Stored data entries
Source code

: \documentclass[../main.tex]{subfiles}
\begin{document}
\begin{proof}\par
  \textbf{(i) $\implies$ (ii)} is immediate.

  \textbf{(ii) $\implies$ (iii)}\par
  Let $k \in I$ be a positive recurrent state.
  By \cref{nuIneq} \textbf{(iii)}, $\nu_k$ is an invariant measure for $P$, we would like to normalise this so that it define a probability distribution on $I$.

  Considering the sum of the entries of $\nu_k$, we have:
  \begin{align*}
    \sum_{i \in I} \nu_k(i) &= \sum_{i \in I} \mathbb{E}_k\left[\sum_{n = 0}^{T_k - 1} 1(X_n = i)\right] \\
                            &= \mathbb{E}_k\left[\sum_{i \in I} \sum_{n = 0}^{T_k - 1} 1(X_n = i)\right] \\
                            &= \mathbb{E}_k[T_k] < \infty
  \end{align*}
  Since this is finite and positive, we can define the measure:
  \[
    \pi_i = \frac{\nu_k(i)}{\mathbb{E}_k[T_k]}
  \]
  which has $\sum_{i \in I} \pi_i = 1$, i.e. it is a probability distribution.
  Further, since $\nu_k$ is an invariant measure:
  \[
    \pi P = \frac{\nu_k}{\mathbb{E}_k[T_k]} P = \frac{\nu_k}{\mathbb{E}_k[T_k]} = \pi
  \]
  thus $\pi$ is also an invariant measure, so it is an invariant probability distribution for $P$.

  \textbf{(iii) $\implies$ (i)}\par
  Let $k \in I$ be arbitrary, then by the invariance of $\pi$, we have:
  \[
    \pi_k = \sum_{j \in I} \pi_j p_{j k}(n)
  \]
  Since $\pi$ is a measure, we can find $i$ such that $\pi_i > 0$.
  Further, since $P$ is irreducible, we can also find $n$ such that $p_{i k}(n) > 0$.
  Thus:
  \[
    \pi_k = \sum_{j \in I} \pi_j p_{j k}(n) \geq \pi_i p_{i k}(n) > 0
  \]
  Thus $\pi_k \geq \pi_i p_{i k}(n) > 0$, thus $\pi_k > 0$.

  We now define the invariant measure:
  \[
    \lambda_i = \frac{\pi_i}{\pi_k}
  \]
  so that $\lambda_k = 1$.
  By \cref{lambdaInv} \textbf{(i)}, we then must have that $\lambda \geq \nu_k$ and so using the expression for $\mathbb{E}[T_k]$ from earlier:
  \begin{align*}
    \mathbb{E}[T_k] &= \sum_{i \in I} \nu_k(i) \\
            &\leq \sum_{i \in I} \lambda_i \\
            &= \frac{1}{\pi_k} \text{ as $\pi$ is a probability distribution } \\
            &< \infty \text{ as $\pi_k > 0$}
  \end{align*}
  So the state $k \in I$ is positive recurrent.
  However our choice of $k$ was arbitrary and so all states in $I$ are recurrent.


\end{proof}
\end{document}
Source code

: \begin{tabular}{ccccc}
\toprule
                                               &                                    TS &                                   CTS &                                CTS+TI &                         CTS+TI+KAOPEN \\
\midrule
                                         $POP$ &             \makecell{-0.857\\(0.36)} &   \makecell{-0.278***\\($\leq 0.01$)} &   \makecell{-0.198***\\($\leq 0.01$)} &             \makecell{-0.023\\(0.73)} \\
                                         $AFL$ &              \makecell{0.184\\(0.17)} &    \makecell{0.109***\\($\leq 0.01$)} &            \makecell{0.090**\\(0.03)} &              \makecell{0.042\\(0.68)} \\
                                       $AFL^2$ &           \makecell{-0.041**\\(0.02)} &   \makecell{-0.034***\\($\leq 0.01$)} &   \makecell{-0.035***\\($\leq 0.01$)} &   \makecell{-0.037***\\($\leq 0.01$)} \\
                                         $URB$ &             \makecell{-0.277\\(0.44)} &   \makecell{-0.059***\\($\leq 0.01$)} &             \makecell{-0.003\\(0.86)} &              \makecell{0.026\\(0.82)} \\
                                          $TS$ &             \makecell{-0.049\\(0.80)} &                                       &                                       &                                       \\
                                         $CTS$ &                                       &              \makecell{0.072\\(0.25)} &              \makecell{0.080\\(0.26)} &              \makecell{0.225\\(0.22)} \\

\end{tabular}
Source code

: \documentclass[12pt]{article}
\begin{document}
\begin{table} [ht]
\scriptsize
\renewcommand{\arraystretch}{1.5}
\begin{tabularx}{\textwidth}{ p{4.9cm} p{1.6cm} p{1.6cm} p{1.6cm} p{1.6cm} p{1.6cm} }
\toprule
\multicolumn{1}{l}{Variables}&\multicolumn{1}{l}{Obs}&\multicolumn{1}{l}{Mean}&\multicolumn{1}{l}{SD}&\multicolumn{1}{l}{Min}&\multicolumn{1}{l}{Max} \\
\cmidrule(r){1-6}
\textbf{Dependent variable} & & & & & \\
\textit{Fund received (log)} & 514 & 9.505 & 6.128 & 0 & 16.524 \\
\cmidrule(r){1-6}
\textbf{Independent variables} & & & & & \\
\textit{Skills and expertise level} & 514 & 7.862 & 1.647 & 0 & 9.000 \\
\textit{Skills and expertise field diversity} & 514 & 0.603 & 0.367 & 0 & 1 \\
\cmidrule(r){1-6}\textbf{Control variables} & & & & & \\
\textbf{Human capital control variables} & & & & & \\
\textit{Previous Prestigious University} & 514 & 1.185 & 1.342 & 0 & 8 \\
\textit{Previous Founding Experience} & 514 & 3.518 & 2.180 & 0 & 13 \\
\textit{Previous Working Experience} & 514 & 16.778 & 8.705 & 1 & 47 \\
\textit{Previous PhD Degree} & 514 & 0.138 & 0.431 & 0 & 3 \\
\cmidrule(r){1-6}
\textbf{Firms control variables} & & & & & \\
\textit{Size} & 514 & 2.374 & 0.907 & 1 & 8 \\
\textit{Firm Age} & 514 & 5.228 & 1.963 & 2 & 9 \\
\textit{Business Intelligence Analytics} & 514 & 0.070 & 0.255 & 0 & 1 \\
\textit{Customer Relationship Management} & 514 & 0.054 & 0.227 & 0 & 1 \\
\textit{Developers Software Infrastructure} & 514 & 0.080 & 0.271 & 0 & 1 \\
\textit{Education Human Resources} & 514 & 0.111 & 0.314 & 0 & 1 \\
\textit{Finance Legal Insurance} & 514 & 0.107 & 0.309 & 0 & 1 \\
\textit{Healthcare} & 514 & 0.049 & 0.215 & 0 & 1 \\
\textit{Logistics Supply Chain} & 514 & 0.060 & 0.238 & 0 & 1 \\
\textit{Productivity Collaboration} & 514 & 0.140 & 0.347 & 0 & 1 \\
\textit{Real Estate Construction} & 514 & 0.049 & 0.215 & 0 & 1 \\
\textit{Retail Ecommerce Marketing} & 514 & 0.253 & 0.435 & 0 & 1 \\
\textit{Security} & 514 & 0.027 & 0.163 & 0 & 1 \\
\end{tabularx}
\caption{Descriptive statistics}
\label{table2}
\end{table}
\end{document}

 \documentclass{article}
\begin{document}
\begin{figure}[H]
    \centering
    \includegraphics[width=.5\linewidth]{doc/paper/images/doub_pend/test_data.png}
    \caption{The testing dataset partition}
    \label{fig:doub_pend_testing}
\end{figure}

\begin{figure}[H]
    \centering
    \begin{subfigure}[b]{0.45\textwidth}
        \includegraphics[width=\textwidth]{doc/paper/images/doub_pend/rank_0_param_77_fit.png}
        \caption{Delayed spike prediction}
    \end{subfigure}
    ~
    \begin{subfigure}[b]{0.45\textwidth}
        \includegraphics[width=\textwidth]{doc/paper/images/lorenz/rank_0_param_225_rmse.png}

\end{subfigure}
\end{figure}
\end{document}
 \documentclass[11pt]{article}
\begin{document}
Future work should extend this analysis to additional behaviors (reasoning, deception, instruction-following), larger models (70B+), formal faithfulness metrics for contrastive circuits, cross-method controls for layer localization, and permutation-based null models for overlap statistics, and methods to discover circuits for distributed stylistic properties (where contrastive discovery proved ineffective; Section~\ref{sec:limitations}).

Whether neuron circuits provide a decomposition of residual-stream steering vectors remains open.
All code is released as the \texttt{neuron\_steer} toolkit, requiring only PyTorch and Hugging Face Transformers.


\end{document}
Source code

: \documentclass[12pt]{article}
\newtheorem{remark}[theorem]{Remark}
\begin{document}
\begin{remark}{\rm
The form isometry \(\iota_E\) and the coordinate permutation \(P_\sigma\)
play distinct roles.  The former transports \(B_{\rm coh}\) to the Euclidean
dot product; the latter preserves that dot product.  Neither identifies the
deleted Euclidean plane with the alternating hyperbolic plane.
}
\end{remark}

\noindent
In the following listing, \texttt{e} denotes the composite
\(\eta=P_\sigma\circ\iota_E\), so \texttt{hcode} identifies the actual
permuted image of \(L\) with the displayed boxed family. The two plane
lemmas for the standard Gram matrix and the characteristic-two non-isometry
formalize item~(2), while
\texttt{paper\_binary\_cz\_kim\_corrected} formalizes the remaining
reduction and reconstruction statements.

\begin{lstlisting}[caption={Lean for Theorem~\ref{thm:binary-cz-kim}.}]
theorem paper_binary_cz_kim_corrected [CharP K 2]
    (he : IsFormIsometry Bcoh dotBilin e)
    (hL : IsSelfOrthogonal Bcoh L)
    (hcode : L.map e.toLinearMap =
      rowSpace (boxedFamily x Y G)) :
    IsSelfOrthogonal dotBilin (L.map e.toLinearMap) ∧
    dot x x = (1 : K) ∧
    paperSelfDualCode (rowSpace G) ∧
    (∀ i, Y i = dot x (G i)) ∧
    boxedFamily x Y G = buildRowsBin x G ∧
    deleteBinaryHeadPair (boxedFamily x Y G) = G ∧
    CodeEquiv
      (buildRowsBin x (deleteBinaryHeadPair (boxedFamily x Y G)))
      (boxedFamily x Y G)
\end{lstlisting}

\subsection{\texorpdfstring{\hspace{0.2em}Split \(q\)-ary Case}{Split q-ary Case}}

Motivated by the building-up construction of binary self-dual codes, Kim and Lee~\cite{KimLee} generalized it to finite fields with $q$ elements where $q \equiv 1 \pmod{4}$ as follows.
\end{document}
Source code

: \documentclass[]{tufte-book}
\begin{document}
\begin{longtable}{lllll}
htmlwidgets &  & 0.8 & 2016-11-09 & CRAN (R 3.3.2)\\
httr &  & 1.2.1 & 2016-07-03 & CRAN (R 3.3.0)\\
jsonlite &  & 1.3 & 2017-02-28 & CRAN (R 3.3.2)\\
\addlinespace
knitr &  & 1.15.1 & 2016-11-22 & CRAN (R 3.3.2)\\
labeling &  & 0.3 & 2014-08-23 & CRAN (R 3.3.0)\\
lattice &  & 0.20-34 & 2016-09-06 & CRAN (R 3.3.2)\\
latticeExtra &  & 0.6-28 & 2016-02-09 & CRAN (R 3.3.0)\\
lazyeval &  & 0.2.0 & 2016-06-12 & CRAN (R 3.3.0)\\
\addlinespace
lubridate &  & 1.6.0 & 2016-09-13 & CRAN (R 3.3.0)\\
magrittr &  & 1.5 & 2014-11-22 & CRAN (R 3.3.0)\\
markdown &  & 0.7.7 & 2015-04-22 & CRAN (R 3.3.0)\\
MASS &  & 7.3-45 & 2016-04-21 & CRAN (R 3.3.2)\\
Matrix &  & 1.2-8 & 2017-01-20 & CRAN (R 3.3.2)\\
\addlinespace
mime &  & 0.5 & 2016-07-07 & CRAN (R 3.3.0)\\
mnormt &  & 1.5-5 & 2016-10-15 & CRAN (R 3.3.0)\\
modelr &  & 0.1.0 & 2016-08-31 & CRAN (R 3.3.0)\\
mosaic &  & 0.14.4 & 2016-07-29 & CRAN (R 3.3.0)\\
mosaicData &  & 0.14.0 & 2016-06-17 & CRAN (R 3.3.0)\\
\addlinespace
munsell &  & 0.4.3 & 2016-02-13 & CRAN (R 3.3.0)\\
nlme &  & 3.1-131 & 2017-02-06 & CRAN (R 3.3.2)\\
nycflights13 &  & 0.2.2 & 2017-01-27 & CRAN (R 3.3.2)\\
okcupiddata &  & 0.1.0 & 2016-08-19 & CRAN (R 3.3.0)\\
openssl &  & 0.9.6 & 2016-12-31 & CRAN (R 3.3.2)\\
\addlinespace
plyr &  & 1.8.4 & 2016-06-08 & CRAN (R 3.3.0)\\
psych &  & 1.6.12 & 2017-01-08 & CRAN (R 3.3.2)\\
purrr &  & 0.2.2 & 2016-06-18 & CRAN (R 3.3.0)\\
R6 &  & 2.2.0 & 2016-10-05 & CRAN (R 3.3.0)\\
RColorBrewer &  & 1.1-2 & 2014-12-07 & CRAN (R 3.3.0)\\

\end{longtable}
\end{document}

▶ _WORK INSTRUCTIONS_: Check every line of the records, and copy the ones that hold the word "such".

▶ _EXPECTED OUTPUT_:
  Since $\pi$ is a measure, we can find $i$ such that $\pi_i > 0$.
  Further, since $P$ is irreducible, we can also find $n$ such that $p_{i k}(n) > 0$.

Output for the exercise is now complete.